Il est également question de « théâtres miniatures » dans l’un des monologues énigmatiques qui ponctuent Los Conductos de Camilo Restrepo. À cheval entre fiction et documentaire, le film dresse le portrait d’un marginal nommé Pinky (qui interprète ici son propre rôle), émancipé d’une secte dont il a tué le leader charismatique. Le générique, avec ses couleurs vives, ses formes aiguisées à la manière d’une lame de couteau et sa bande-son industrielle, donne d’emblée le ton de cette fable sombre et poétique. Les multiples mouvements circulaires et verticaux ainsi que les fréquents plans de lune et de mains traduisent la répétitivité infernale d’un quotidien rythmé par le travail à la chaîne. Le monde dans lequel évolue le protagoniste est semblable à une gigantesque passoire, trouée en de nombreux endroits. Ces creux (formés par l’impact d’une balle, le réservoir à essence d’une moto ou encore l’intérieur d’un mur) apparaissent autant comme des interstices où le personnage se glisse pour échapper aux mailles de la société que comme la métaphore de sa chute perpétuelle.

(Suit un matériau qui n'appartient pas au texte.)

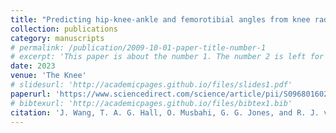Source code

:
 ```yaml
---
title: "Predicting hip-knee-ankle and femorotibial angles from knee radiographs with deep learning"
collection: publications
category: manuscripts
# permalink: /publication/2009-10-01-paper-title-number-1
# excerpt: 'This paper is about the number 1. The number 2 is left for future work.'
date: 2023
venue: 'The Knee'
# slidesurl: 'http://academicpages.github.io/files/slides1.pdf'
paperurl: 'https://www.sciencedirect.com/science/article/pii/S0968016023000583'
# bibtexurl: 'http://academicpages.github.io/files/bibtex1.bib'
citation: 'J. Wang, T. A. G. Hall, O. Musbahi, G. G. Jones, and R. J. van Arkel, “Predicting hip-knee-ankle and femorotibial angles from knee radiographs with deep learning”, The Knee, vol. 42, pp. 281–288, Jun. 2023, doi: 10.1016/j.knee.2023.03.010.'
---
```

Los Conductos de Camilo Restrepo
Dans Retiens Johnny, c’est la Madeleine qui se mue en théâtre des passions lors des hommages consacrés à Johnny Hallyday, dont Simon Depardon, Arthur Verret et Baptiste Drouillac étudient ici les différents modes de survivance. Rockeurs en blouson de cuir noir et membres de l’Église tout de blanc vêtus y forment une étrange assemblée, réunie par la conviction que la vedette tient son talent du Créateur lui-même (« J’ai perdu mon Dieu », déclare un admirateur). Johnny se situe pourtant loin du désintéressement vanté par un prêtre en début de cérémonie puisqu’il continue d’alimenter tout un business qui va des foulards tête de mort jusqu’au disque posthume que la foule s’arrache le jour de sa sortie. La cohue rappelle alors celle des manifestants qui revêtiront ironiquement d’un gilet jaune une silhouette en carton à son effigie. Johnny subsiste enfin à travers le corps de ses fans, qui ont tous adopté sa coupe de cheveux, son look et la même attitude que lui. Certains vont jusqu’à faire de leurs similitudes avec l’artiste un moyen de gagner leur vie, voire de devenir célèbre à leur tour, à l’image de ce chanteur qui se dit habité par la voix de son maître et se comporte comme une star méprisante. Si le film semble parfois porter un regard amusé, voire critique, sur cette petite communauté, il se garde pourtant bien de tout jugement. La fin, qui montre un fan transcendé par l’énergie de son idole, s’avère même plutôt touchante : elle est la preuve que la croyance, quel que soit son objet, aide avant tout à vivre et à se dépasser.